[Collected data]
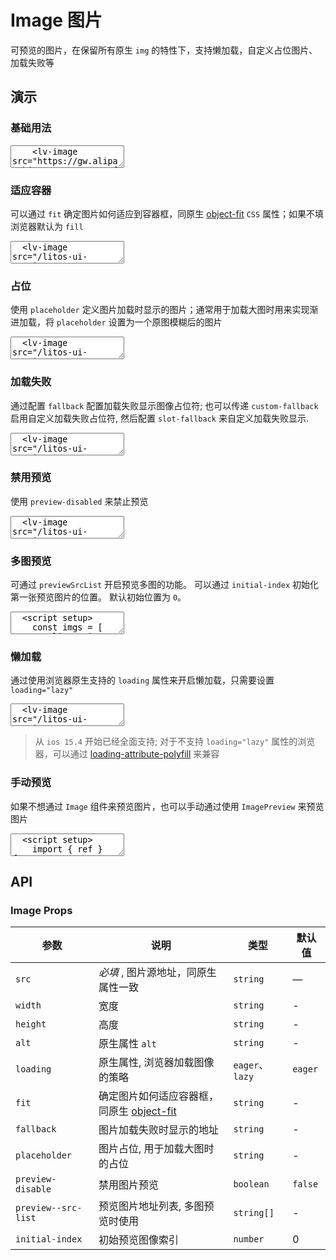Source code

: # Image 图片

可预览的图片，在保留所有原生 `img` 的特性下，支持懒加载，自定义占位图片、加载失败等

## 演示

<script setup>
import { ref } from 'vue'
import { Image, Tooltip, ImagePreview } from '../../src'

const show = ref(false)

const imgs = [
  '/litos-ui-vue/img1.svg',
  '/litos-ui-vue/img2.svg',
  'https://gw.alipayobjects.com/zos/antfincdn/aPkFc8Sj7n/method-draw-image.svg'
]
</script>

### 基础用法

<ClientOnly>
  <CodePreview class="mt-15">
    <textarea lang="vue-html">
    <lv-image src="https://gw.alipayobjects.com/zos/antfincdn/aPkFc8Sj7n/method-draw-image.svg" width="100px"></lv-image>
    </textarea>
  </CodePreview>
</ClientOnly>

### 适应容器

可以通过 `fit` 确定图片如何适应到容器框，同原生 [object-fit](https://developer.mozilla.org/en-US/docs/Web/CSS/object-fit) `CSS` 属性；如果不填浏览器默认为 `fill`

<ClientOnly>
  <CodePreview>
  <textarea lang="vue-html">
  <lv-image src="/litos-ui-vue/img1.svg" width="100px" height="100px" fit="fill"></lv-image>
  <lv-image src="/litos-ui-vue/img1.svg" width="100px" height="100px" fit="contain"></lv-image>
  <lv-image src="/litos-ui-vue/img1.svg" width="100px" height="100px" fit="cover"></lv-image>
  <lv-image src="/litos-ui-vue/img1.svg" width="100px" height="100px" fit="none"></lv-image>
  <lv-image src="/litos-ui-vue/img1.svg" width="100px" height="100px" fit="scale-down"></lv-image>
  </textarea>
    <template #preview>
      <div class="grid grid-cols-5">
        <Tooltip content="被替换的内容正好填充元素的内容框。整个对象将完全填充此框。如果对象的宽高比与内容框不相匹配，那么该对象将被拉伸以适应内容框">
          <div class="demo-img-item">
            <Image src="/litos-ui-vue/img1.svg" width="100px" height="100px" fit="fill"></Image>
            <span class="mt-15">fill</span>
          </div>
        </Tooltip>
        <Tooltip content="被替换的内容将被缩放，以在填充元素的内容框时保持其宽高比。整个对象在填充盒子的同时保留其长宽比">
          <div class="demo-img-item">
            <Image src="/litos-ui-vue/img1.svg" width="100px" height="100px" fit="contain"></Image>
            <span class="mt-15">contain</span>
          </div>
        </Tooltip>
        <Tooltip content="被替换的内容在保持其宽高比的同时填充元素的整个内容框。如果对象的宽高比与内容框不相匹配，该对象将被剪裁以适应内容框">
          <div class="demo-img-item">
            <Image src="/litos-ui-vue/img1.svg" width="100px" height="100px" fit="cover"></Image>
            <span class="mt-15">cover</span>
          </div>
        </Tooltip>
        <Tooltip content="被替换的内容将保持其原有的尺寸">
          <div class="demo-img-item">
            <Image src="/litos-ui-vue/img1.svg" width="100px" height="100px" fit="none"></Image>
            <span class="mt-15">none</span>
          </div>
        </Tooltip>
        <Tooltip content="内容的尺寸与 none 或 contain 中的一个相同，取决于它们两个之间谁得到的对象尺寸会更小一些">
          <div class="demo-img-item">
            <Image src="/litos-ui-vue/img1.svg" width="100px" height="100px" fit="scale-down"></Image>
            <span class="mt-15">scale-down</span>
          </div>
        </Tooltip>
      </div>
    </template>
  </CodePreview>
</ClientOnly>

### 占位

使用 `placeholder` 定义图片加载时显示的图片；通常用于加载大图时用来实现渐进加载，将 `placeholder` 设置为一个原图模糊后的图片

<ClientOnly>
  <CodePreview>
  <textarea lang="vue-html">
  <lv-image src="/litos-ui-vue/img2.svg" width="100px" height="100px" placeholder="/litos-ui-vue/img_loading.png"></lv-image>
  </textarea>
  <template #preview>
    <Image src="/litos-ui-vue/img2.svg" width="100px" height="100px" placeholder="/litos-ui-vue/img_loading.png"></Image>
  </template>
  </CodePreview>
</ClientOnly>

### 加载失败

通过配置 `fallback` 配置加载失败显示图像占位符; 也可以传递 `custom-fallback` 启用自定义加载失败占位符, 然后配置 `slot-fallback` 来自定义加载失败显示.

<ClientOnly>
  <CodePreview>
  <textarea lang="vue-html">
  <lv-image src="/litos-ui-vue/img3.svg" width="100px" height="100px" fallback="/litos-ui-vue/loading_error.png"></lv-image>
  <lv-image
    src="/litos-ui-vue/img3.svg"
    width="100px"
    height="100px"
    custom-fallback
    class="ml-10"
  >
    <template #fallback>
      <div style="height: 100%;background-color: gray;display:flex;justify-content:center;align-items:center;color:#fff;">Error</div>
    </template>
  </lv-image>
  </textarea>
  <template #preview>
    <Image src="/litos-ui-vue/img3.svg" width="100px" height="100px" fallback="/litos-ui-vue/loading_error.png"></Image>
    <Image
      src="/litos-ui-vue/img3.svg"
      width="100px"
      height="100px"
      custom-fallback
      class="ml-10"
    >
      <template #fallback>
        <div style="height: 100%;background-color: gray;display:flex;justify-content:center;align-items:center;color:#fff;">Error</div>
      </template>
    </Image>
  </template>
  </CodePreview>
</ClientOnly>

### 禁用预览

使用 `preview-disabled` 来禁止预览

<ClientOnly>
  <CodePreview>
  <textarea lang="vue-html">
  <lv-image src="/litos-ui-vue/img2.svg" width="100px" height="100px" preview-disable></lv-image>
  </textarea>
  <template #preview>
    <Image src="/litos-ui-vue/img2.svg" width="100px" height="100px" preview-disable></Image>
  </template>
  </CodePreview>
</ClientOnly>

### 多图预览

可通过 `previewSrcList` 开启预览多图的功能。 可以通过 `initial-index` 初始化第一张预览图片的位置。 默认初始位置为 `0`。

<ClientOnly>
  <CodePreview>
  <textarea lang="vue">
  <script setup>
    const imgs = [
      '/litos-ui-vue/img1.svg',
      '/litos-ui-vue/img2.svg',
      'https://gw.alipayobjects.com/zos/antfincdn/aPkFc8Sj7n/method-draw-image.svg'
    ]
  </script>

  <template>
    <lv-image v-for="src,index in imgs" :key="index" :src="src" :preview-src-list="imgs" :initial-index="index" width="100px"></lv-image>
  </template>
  </textarea>
  <template #preview>
    <Image v-for="src,index in imgs" :key="index" :src="src" :preview-src-list="imgs" :initial-index="index" width="100px"></Image>
  </template>
  </CodePreview>
</ClientOnly>

### 懒加载

通过使用浏览器原生支持的 `loading` 属性来开启懒加载，只需要设置 `loading="lazy"`

<ClientOnly>
  <CodePreview>
  <textarea lang="vue-html">
  <lv-image src="/litos-ui-vue/img2.svg" width="100px" height="100px" loading="lazy"></lv-image>
  </textarea>
  <template #preview>
    <Image src="/litos-ui-vue/img2.svg" width="100px" height="100px" loading="lazy"></Image>
  </template>
  </CodePreview>
</ClientOnly>

> 从 `ios 15.4` 开始已经全面支持; 对于不支持 `loading="lazy"` 属性的浏览器，可以通过 [loading-attribute-polyfill](https://github.com/mfranzke/loading-attribute-polyfill) 来兼容

### 手动预览

如果不想通过 `Image` 组件来预览图片，也可以手动通过使用 `ImagePreview` 来预览图片

<ClientOnly>
  <CodePreview>
  <textarea lang="vue">
  <script setup>
    import { ref } from 'vue';
    const show = ref(false);
    const imgs = [
      '/litos-ui-vue/img1.svg',
      '/litos-ui-vue/img2.svg',
      'https://gw.alipayobjects.com/zos/antfincdn/aPkFc8Sj7n/method-draw-image.svg'
    ]
  </script>
  <template>
    <img
      v-for="item, index in imgs"
      :key="index"
      :src="item"
      class="demo-img"
      @click="show = true"
    />
    <lv-image-preview
      v-model:show="show"
      :url-list="imgs"
      :initial-index="0"
    ></lv-image-preview>
  </template>
  <style>
    .demo-img {
      width: 100px;
      height: 100px;
      display: inline;
      cursor: pointer;
    }
  </style>
  </textarea>
  <template #preview>
    <img v-for="item, index in imgs" :key="index" :src="item" style="width:100px;height:100px;display:inline;cursor:pointer;" @click="show = true" />
    <ImagePreview v-model:show="show" :url-list="imgs" :initial-index="0"></ImagePreview>
  </template>
  </CodePreview>
</ClientOnly>

## API

### Image Props

| 参数                | 说明                                                                                                     | 类型            | 默认值  |
| ------------------- | -------------------------------------------------------------------------------------------------------- | --------------- | ------- |
| `src`               | _必填_ , 图片源地址，同原生属性一致                                                                      | `string`        | —       |
| `width`             | 宽度                                                                                                     | `string`        | -       |
| `height`            | 高度                                                                                                     | `string`        | -       |
| `alt`               | 原生属性 `alt`                                                                                           | `string`        | -       |
| `loading`           | 原生属性, 浏览器加载图像的策略                                                                           | `eager`、`lazy` | `eager` |
| `fit`               | 确定图片如何适应容器框，同原生 [object-fit](https://developer.mozilla.org/en-US/docs/Web/CSS/object-fit) | `string`        | -       |
| `fallback`          | 图片加载失败时显示的地址                                                                                 | `string`        | -       |
| `placeholder`       | 图片占位, 用于加载大图时的占位                                                                           | `string`        | -       |
| `preview-disable`   | 禁用图片预览                                                                                             | `boolean`       | `false` |
| `preview--src-list` | 预览图片地址列表, 多图预览时使用                                                                         | `string[]`      | -       |
| `initial-index`     | 初始预览图像索引                                                                                         | `number`        | 0       |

*GOAL OF THE EXERCISE*.
Examine the entries and report how many of their lines contain the string "display", giving no more than the number.

*SOLUTION TO THIS EXERCISE*.
4